» What you are asked to do
The answer must give back every line of the data exactly, with no pictures.
#### Data supplied
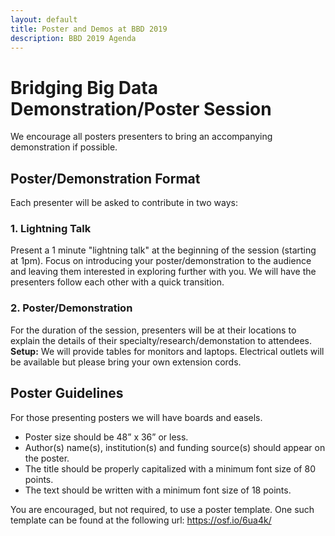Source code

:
 ```yaml
---
layout: default
title: Poster and Demos at BBD 2019
description: BBD 2019 Agenda
---
```


# Bridging Big Data Demonstration/Poster Session

We encourage all posters presenters to bring an accompanying demonstration if possible.

## Poster/Demonstration Format

Each presenter will be asked to contribute in two ways:

### 1. Lightning Talk

Present a 1 minute "lightning talk" at the beginning of the session (starting at 1pm). Focus on introducing your poster/demonstration to the audience and leaving them interested in exploring further with you. We will have the presenters follow each other with a quick transition.

### 2. Poster/Demonstration
For the duration of the session, presenters will be at their locations to explain the details of their specialty/research/demonstation to attendees.  
**Setup:** We will provide tables for monitors and laptops. Electrical outlets will be available but please bring your own extension cords.

## Poster Guidelines

For those presenting posters we will have boards and easels.
- Poster size should be 48” x 36” or less.
- Author(s) name(s), institution(s) and funding source(s) should appear on the poster.
- The title should be properly capitalized with a minimum font size of 80 points.
- The text should be written with a minimum font size of 18 points.

You are encouraged, but not required, to use a poster template. One such template can be found at the following url: https://osf.io/6ua4k/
########
» Exercise answer
Source code

:
 ```yaml
---
layout: default
title: Poster and Demos at BBD 2019
description: BBD 2019 Agenda
---
```


# Bridging Big Data Demonstration/Poster Session

We encourage all posters presenters to bring an accompanying demonstration if possible.

## Poster/Demonstration Format

Each presenter will be asked to contribute in two ways:

### 1. Lightning Talk

Present a 1 minute "lightning talk" at the beginning of the session (starting at 1pm). Focus on introducing your poster/demonstration to the audience and leaving them interested in exploring further with you. We will have the presenters follow each other with a quick transition.

### 2. Poster/Demonstration
For the duration of the session, presenters will be at their locations to explain the details of their specialty/research/demonstation to attendees.  
**Setup:** We will provide tables for monitors and laptops. Electrical outlets will be available but please bring your own extension cords.

## Poster Guidelines

For those presenting posters we will have boards and easels.
- Poster size should be 48” x 36” or less.
- Author(s) name(s), institution(s) and funding source(s) should appear on the poster.
- The title should be properly capitalized with a minimum font size of 80 points.
- The text should be written with a minimum font size of 18 points.

You are encouraged, but not required, to use a poster template. One such template can be found at the following url: https://osf.io/6ua4k/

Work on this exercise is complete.